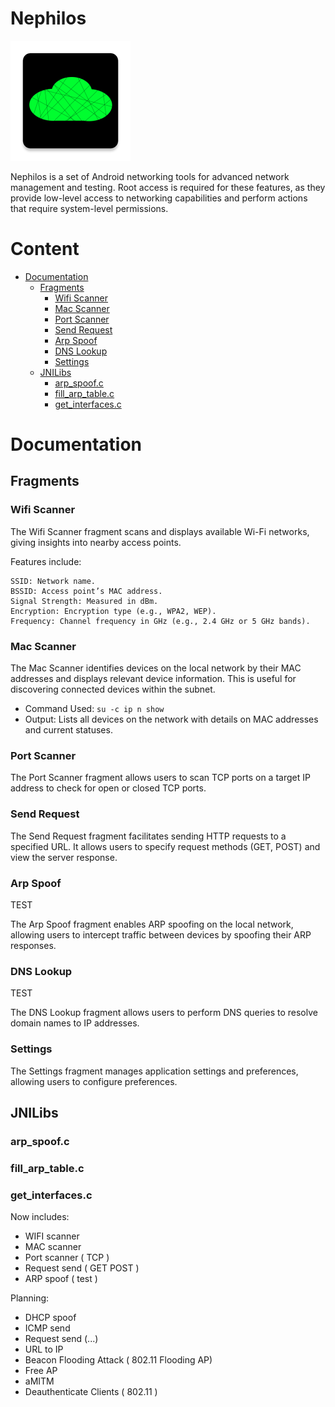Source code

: # Nephilos

![](./app/src/main/res/mipmap-xxxhdpi/ic_launcher.webp "Nephilos")

Nephilos is a set of Android networking tools for advanced network management and testing. Root access is required for these features, as they provide low-level access to networking capabilities and perform actions that require system-level permissions.

# Content

- [Documentation](#documentation)
    - [Fragments](#fragments)
        - [Wifi Scanner](#wifi-scanner)
        - [Mac Scanner](#mac-scanner)
        - [Port Scanner](#port-scanner)
        - [Send Request](#send-request)
        - [Arp Spoof](#arp-spoof)
        - [DNS Lookup](#dns-lookup)
        - [Settings](#settings)
    - [JNILibs](#jnilibs)
        - [arp_spoof.c](#arp_spoofc)
        - [fill_arp_table.c](#fill_arp_tablec)
        - [get_interfaces.c](#get_interfacesc)

# Documentation

## Fragments

### Wifi Scanner

The Wifi Scanner fragment scans and displays available Wi-Fi networks, giving insights into nearby access points.

Features include:

```
SSID: Network name.
BSSID: Access point’s MAC address.
Signal Strength: Measured in dBm.
Encryption: Encryption type (e.g., WPA2, WEP).
Frequency: Channel frequency in GHz (e.g., 2.4 GHz or 5 GHz bands).
```

### Mac Scanner

The Mac Scanner identifies devices on the local network by their MAC addresses and displays relevant device information. This is useful for discovering connected devices within the subnet.

- Command Used: `su -c ip n show`
- Output: Lists all devices on the network with details on MAC addresses and current statuses.

### Port Scanner

The Port Scanner fragment allows users to scan TCP ports on a target IP address to check for open or closed TCP ports.

### Send Request

The Send Request fragment facilitates sending HTTP requests to a specified URL. It allows users to specify request methods (GET, POST) and view the server response.

### Arp Spoof

TEST

The Arp Spoof fragment enables ARP spoofing on the local network, allowing users to intercept traffic between devices by spoofing their ARP responses.


### DNS Lookup

TEST

The DNS Lookup fragment allows users to perform DNS queries to resolve domain names to IP addresses.

### Settings

The Settings fragment manages application settings and preferences, allowing users to configure preferences.

## JNILibs
### arp_spoof.c
### fill_arp_table.c
### get_interfaces.c



Now includes:
- WIFI scanner
- MAC scanner
- Port scanner ( TCP )
- Request send ( GET POST )
- ARP spoof ( test )

Planning:
- DHCP spoof
- ICMP send
- Request send (...)
- URL to IP
- Beacon Flooding Attack ( 802.11 Flooding AP)
- Free AP
- aMITM
- Deauthenticate Clients ( 802.11 )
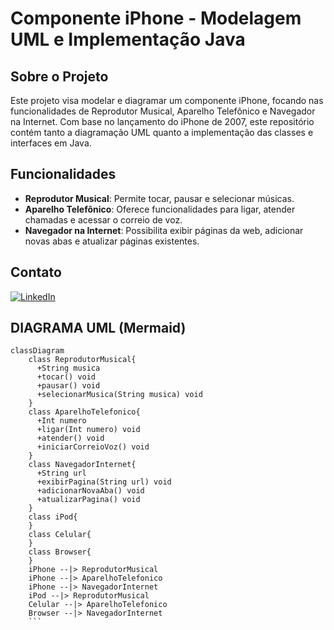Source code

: # Componente iPhone - Modelagem UML e Implementação Java

## Sobre o Projeto
Este projeto visa modelar e diagramar um componente iPhone, focando nas funcionalidades de Reprodutor Musical, Aparelho Telefônico e Navegador na Internet. Com base no lançamento do iPhone de 2007, este repositório contém tanto a diagramação UML quanto a implementação das classes e interfaces em Java.

## Funcionalidades
- **Reprodutor Musical**: Permite tocar, pausar e selecionar músicas.
- **Aparelho Telefônico**: Oferece funcionalidades para ligar, atender chamadas e acessar o correio de voz.
- **Navegador na Internet**: Possibilita exibir páginas da web, adicionar novas abas e atualizar páginas existentes.

## Contato
[![LinkedIn](https://img.shields.io/badge/linkedin-%230077B5.svg?style=for-the-badge&logo=linkedin&logoColor=white)](https://www.linkedin.com/in/marcos-rafael-r-dos-santos-105790257)




## DIAGRAMA UML (Mermaid)

```mermaid
classDiagram
    class ReprodutorMusical{
      +String musica
      +tocar() void
      +pausar() void
      +selecionarMusica(String musica) void
    }
    class AparelhoTelefonico{
      +Int numero
      +ligar(Int numero) void
      +atender() void
      +iniciarCorreioVoz() void
    }
    class NavegadorInternet{
      +String url
      +exibirPagina(String url) void
      +adicionarNovaAba() void
      +atualizarPagina() void
    }
    class iPod{
    }
    class Celular{
    }
    class Browser{
    }
    iPhone --|> ReprodutorMusical
    iPhone --|> AparelhoTelefonico
    iPhone --|> NavegadorInternet
    iPod --|> ReprodutorMusical
    Celular --|> AparelhoTelefonico
    Browser --|> NavegadorInternet
    ```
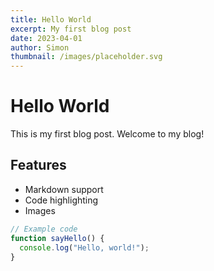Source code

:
 ```yaml
---
title: Hello World
excerpt: My first blog post
date: 2023-04-01
author: Simon
thumbnail: /images/placeholder.svg
---
```


# Hello World

This is my first blog post. Welcome to my blog!

## Features

- Markdown support
- Code highlighting
- Images

```javascript
// Example code
function sayHello() {
  console.log("Hello, world!");
}
``` 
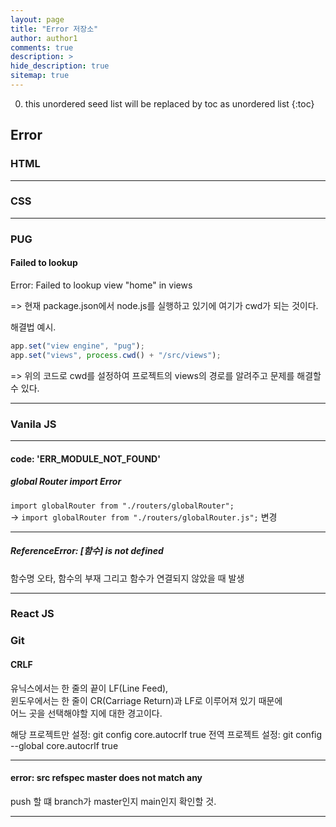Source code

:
 ```yaml
---
layout: page
title: "Error 저장소"
author: author1
comments: true
description: >
hide_description: true
sitemap: true
---
```


0. this unordered seed list will be replaced by toc as unordered list 
{:toc}

## Error

### HTML

<hr>

### CSS

<hr>

### PUG
#### Failed to lookup
Error: Failed to lookup view "home" in views

=> 현재 package.json에서 node.js를 실행하고 있기에 여기가 cwd가 되는 것이다.<br>

해결법 예시.
```js
app.set("view engine", "pug");
app.set("views", process.cwd() + "/src/views");
```
=> 위의 코드로 cwd를 설정하여 프로젝트의 views의 경로를 알려주고 문제를 해결할 수 있다.
<hr>

### Vanila JS

<hr>

#### code: 'ERR_MODULE_NOT_FOUND'
##### global Router import Error
`import globalRouter from "./routers/globalRouter";`<br> 
-> `import globalRouter from "./routers/globalRouter.js";`
변경
<hr>

##### ReferenceError: [함수] is not defined
함수명 오타, 함수의 부재 그리고 함수가 연결되지 않았을 때 발생
<hr>

### React JS

### Git

#### CRLF
유닉스에서는 한 줄의 끝이 LF(Line Feed),<br>
윈도우에서는 한 줄이 CR(Carriage Return)과 LF로 이루어져 있기 때문에<br>
어느 곳을 선택해야할 지에 대한 경고이다.

해당 프로젝트만 설정: git config core.autocrlf true
전역 프로젝트 설정: git config --global core.autocrlf true
<hr>

#### error: src refspec master does not match any
push 할 떄 branch가 master인지 main인지 확인할 것.
<hr>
•••
Instructions to follow = Begin the copy at the line containing "# Hello World" and end it at the last line of the records; transcribe exactly and exclude pictures.

Final answer =
# Hello World

This is my first blog post. Welcome to my blog!

## Features

- Markdown support
- Code highlighting
- Images

```javascript
// Example code
function sayHello() {
  console.log("Hello, world!");
}
``` 
Source code

:
 ```yaml
---
layout: page
title: "Error 저장소"
author: author1
comments: true
description: >
hide_description: true
sitemap: true
---
```


0. this unordered seed list will be replaced by toc as unordered list 
{:toc}

## Error

### HTML

<hr>

### CSS

<hr>

### PUG
#### Failed to lookup
Error: Failed to lookup view "home" in views

=> 현재 package.json에서 node.js를 실행하고 있기에 여기가 cwd가 되는 것이다.<br>

해결법 예시.
```js
app.set("view engine", "pug");
app.set("views", process.cwd() + "/src/views");
```
=> 위의 코드로 cwd를 설정하여 프로젝트의 views의 경로를 알려주고 문제를 해결할 수 있다.
<hr>

### Vanila JS

<hr>

#### code: 'ERR_MODULE_NOT_FOUND'
##### global Router import Error
`import globalRouter from "./routers/globalRouter";`<br> 
-> `import globalRouter from "./routers/globalRouter.js";`
변경
<hr>

##### ReferenceError: [함수] is not defined
함수명 오타, 함수의 부재 그리고 함수가 연결되지 않았을 때 발생
<hr>

### React JS

### Git

#### CRLF
유닉스에서는 한 줄의 끝이 LF(Line Feed),<br>
윈도우에서는 한 줄이 CR(Carriage Return)과 LF로 이루어져 있기 때문에<br>
어느 곳을 선택해야할 지에 대한 경고이다.

해당 프로젝트만 설정: git config core.autocrlf true
전역 프로젝트 설정: git config --global core.autocrlf true
<hr>

#### error: src refspec master does not match any
push 할 떄 branch가 master인지 main인지 확인할 것.
<hr>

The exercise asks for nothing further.